_Task requirements_
Only a number is wanted here: the number of lines of the data that include "could".

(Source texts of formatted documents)
=== Begin Enclosure ===
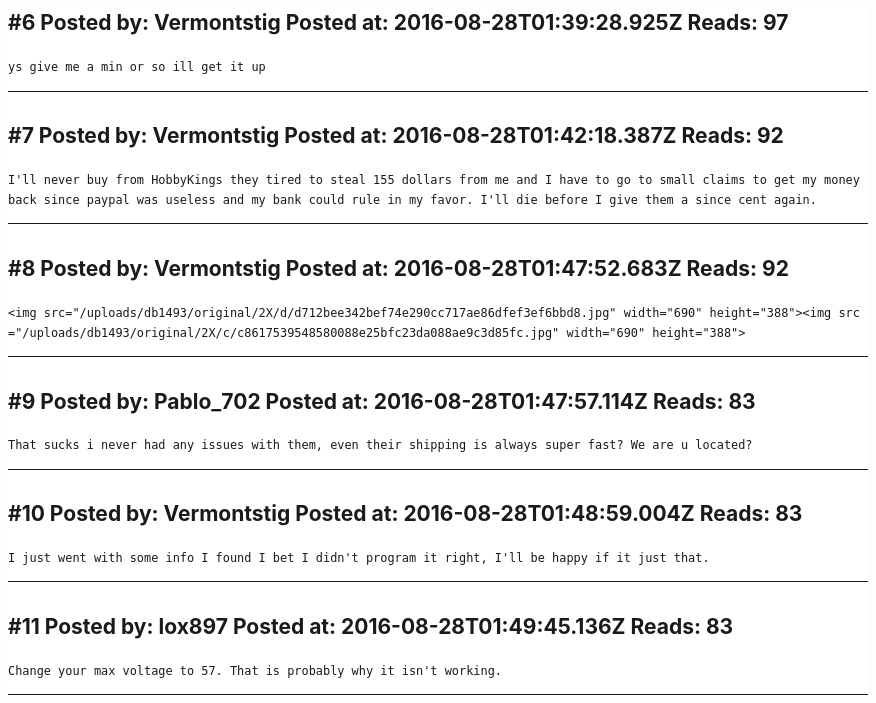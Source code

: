 ## \#6 Posted by: Vermontstig Posted at: 2016-08-28T01:39:28.925Z Reads: 97

```
ys give me a min or so ill get it up
```

---
## \#7 Posted by: Vermontstig Posted at: 2016-08-28T01:42:18.387Z Reads: 92

```
I'll never buy from HobbyKings they tired to steal 155 dollars from me and I have to go to small claims to get my money back since paypal was useless and my bank could rule in my favor. I'll die before I give them a since cent again.
```

---
## \#8 Posted by: Vermontstig Posted at: 2016-08-28T01:47:52.683Z Reads: 92

```
<img src="/uploads/db1493/original/2X/d/d712bee342bef74e290cc717ae86dfef3ef6bbd8.jpg" width="690" height="388"><img src="/uploads/db1493/original/2X/c/c8617539548580088e25bfc23da088ae9c3d85fc.jpg" width="690" height="388">
```

---
## \#9 Posted by: Pablo_702 Posted at: 2016-08-28T01:47:57.114Z Reads: 83

```
That sucks i never had any issues with them, even their shipping is always super fast? We are u located?
```

---
## \#10 Posted by: Vermontstig Posted at: 2016-08-28T01:48:59.004Z Reads: 83

```
I just went with some info I found I bet I didn't program it right, I'll be happy if it just that.
```

---
## \#11 Posted by: lox897 Posted at: 2016-08-28T01:49:45.136Z Reads: 83

```
Change your max voltage to 57. That is probably why it isn't working.
```

---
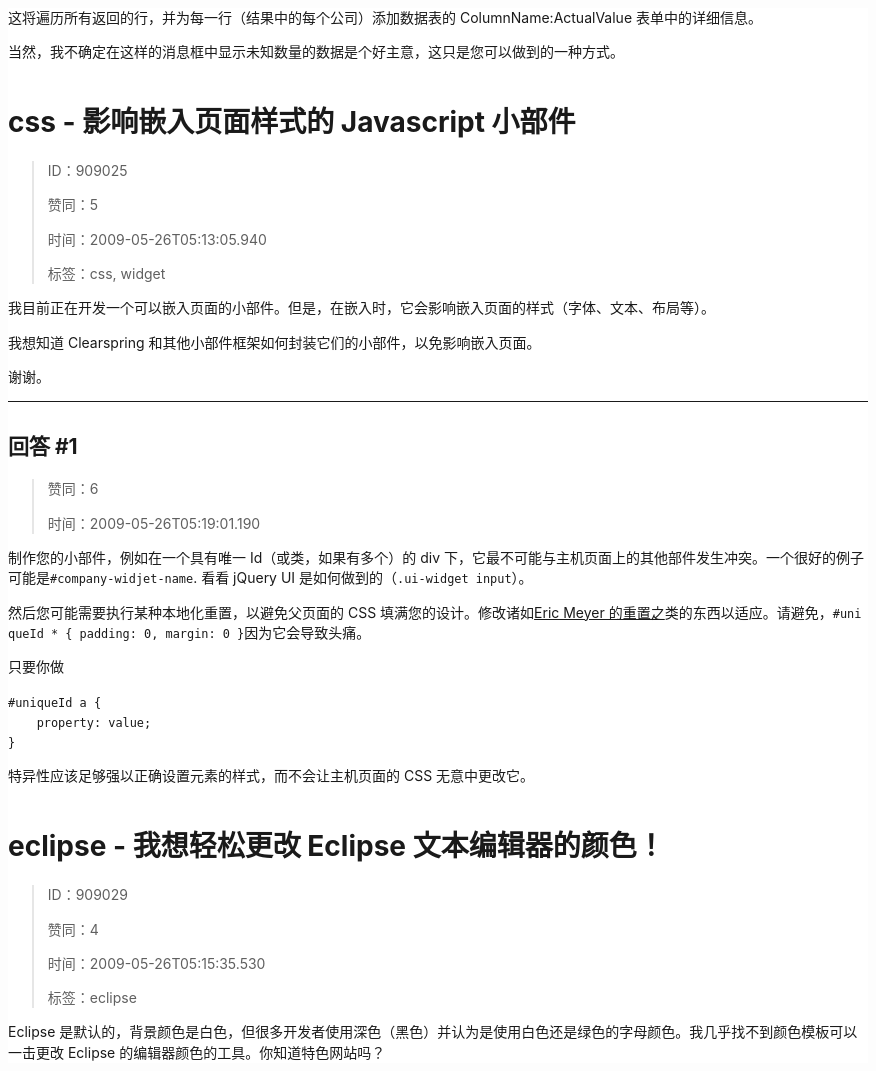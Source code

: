 这将遍历所有返回的行，并为每一行（结果中的每个公司）添加数据表的 ColumnName:ActualValue 表单中的详细信息。

当然，我不确定在这样的消息框中显示未知数量的数据是个好主意，这只是您可以做到的一种方式。

# css - 影响嵌入页面样式的 Javascript 小部件

> ID：909025
> 
> 赞同：5
> 
> 时间：2009-05-26T05:13:05.940
> 
> 标签：css, widget

我目前正在开发一个可以嵌入页面的小部件。但是，在嵌入时，它会影响嵌入页面的样式（字体、文本、布局等）。

我想知道 Clearspring 和其他小部件框架如何封装它们的小部件，以免影响嵌入页面。

谢谢。

* * *

## 回答 #1

> 赞同：6
> 
> 时间：2009-05-26T05:19:01.190

制作您的小部件，例如在一个具有唯一 Id（或类，如果有多个）的 div 下，它最不可能与主机页面上的其他部件发生冲突。一个很好的例子可能是`#company-widjet-name`. 看看 jQuery UI 是如何做到的（`.ui-widget input`）。

然后您可能需要执行某种本地化重置，以避免父页面的 CSS 填满您的设计。修改诸如[Eric Meyer 的重置之](http://meyerweb.com/eric/thoughts/2007/05/01/reset-reloaded/)类的东西以适应。请避免，`#uniqueId * { padding: 0, margin: 0 }`因为它会导致头痛。

只要你做

```
#uniqueId a {
    property: value;
} 
```

特异性应该足够强以正确设置元素的样式，而不会让主机页面的 CSS 无意中更改它。

# eclipse - 我想轻松更改 Eclipse 文本编辑器的颜色！

> ID：909029
> 
> 赞同：4
> 
> 时间：2009-05-26T05:15:35.530
> 
> 标签：eclipse

Eclipse 是默认的，背景颜色是白色，但很多开发者使用深色（黑色）并认为是使用白色还是绿色的字母颜色。我几乎找不到颜色模板可以一击更改 Eclipse 的编辑器颜色的工具。你知道特色网站吗？
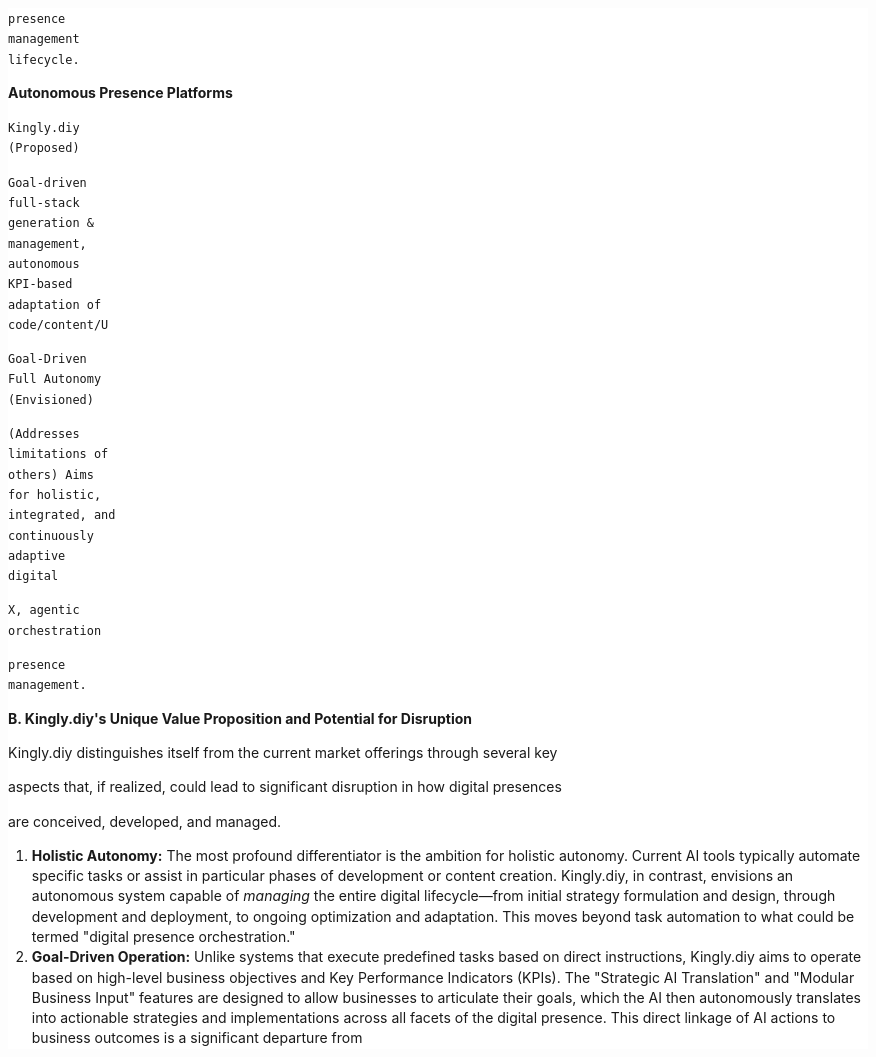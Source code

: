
 ```
presence
management
lifecycle.
```
**Autonomous
Presence
Platforms**

```
Kingly.diy
(Proposed)
```
```
Goal-driven
full-stack
generation &
management,
autonomous
KPI-based
adaptation of
code/content/U
```
```
Goal-Driven
Full Autonomy
(Envisioned)
```
```
(Addresses
limitations of
others) Aims
for holistic,
integrated, and
continuously
adaptive
digital
```

```
X, agentic
orchestration
```
```
presence
management.
```
**B. Kingly.diy's Unique Value Proposition and Potential for Disruption**

Kingly.diy distinguishes itself from the current market offerings through several key

aspects that, if realized, could lead to significant disruption in how digital presences

are conceived, developed, and managed.

1. **Holistic Autonomy:** The most profound differentiator is the ambition for holistic
    autonomy. Current AI tools typically automate specific tasks or assist in particular
    phases of development or content creation. Kingly.diy, in contrast, envisions an
    autonomous system capable of _managing_ the entire digital lifecycle—from initial
    strategy formulation and design, through development and deployment, to
    ongoing optimization and adaptation. This moves beyond task automation to what
    could be termed "digital presence orchestration."
2. **Goal-Driven Operation:** Unlike systems that execute predefined tasks based on
    direct instructions, Kingly.diy aims to operate based on high-level business
    objectives and Key Performance Indicators (KPIs). The "Strategic AI Translation"
    and "Modular Business Input" features are designed to allow businesses to
    articulate their goals, which the AI then autonomously translates into actionable
    strategies and implementations across all facets of the digital presence. This
    direct linkage of AI actions to business outcomes is a significant departure from
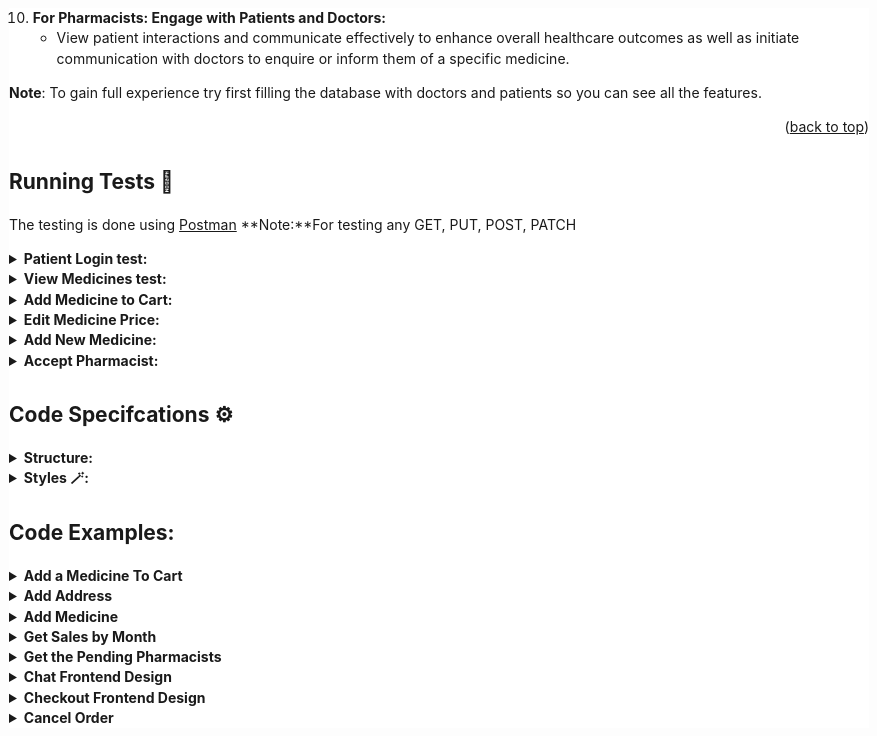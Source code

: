 10. **For Pharmacists: Engage with Patients and Doctors:**
    - View patient interactions and communicate effectively to enhance overall healthcare outcomes as well as initiate communication with doctors to enquire or inform them of a specific medicine.

**Note**: To gain full experience try first filling the database with doctors and patients so you can see all the features.

<p align="right">(<a href="#mangodb-virtual-pharmacy">back to top</a>)</p>


## Running Tests 🧪

The testing is done using [Postman](https://www.postman.com)
**Note:**For testing any GET, PUT, POST, PATCH

<details><summary><strong>Patient Login test:</strong></summary></details>

<details><summary><strong>View Medicines test:</strong></summary></details>

<details><summary><strong>Add Medicine to Cart:</strong></summary></details>



<details><summary><strong>Edit Medicine Price:</strong></summary></details>

<details><summary><strong>Add New Medicine:</strong></summary></details>

<details><summary><strong>Accept Pharmacist:</strong></summary></details>



## Code Specifcations ⚙️

<details><summary><strong>Structure:</strong></summary></details>

<details><summary><strong>Styles 🪄: </strong></summary></details>



## Code Examples:



<details><summary><strong>Add a Medicine To Cart</strong></summary></details>

<details><summary><strong>Add Address</strong></summary></details>

<details><summary><strong>Add Medicine</strong></summary></details>

<details><summary><strong>Get Sales by Month</strong></summary></details>

<details><summary><strong>Get the Pending Pharmacists</strong></summary></details>






<details><summary><strong>Chat Frontend Design</strong></summary></details>



<details><summary><strong>Checkout Frontend Design</strong></summary></details>

<details><summary><strong>Cancel Order</strong></summary></details>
=== End Enclosure ===
_Finished task_
3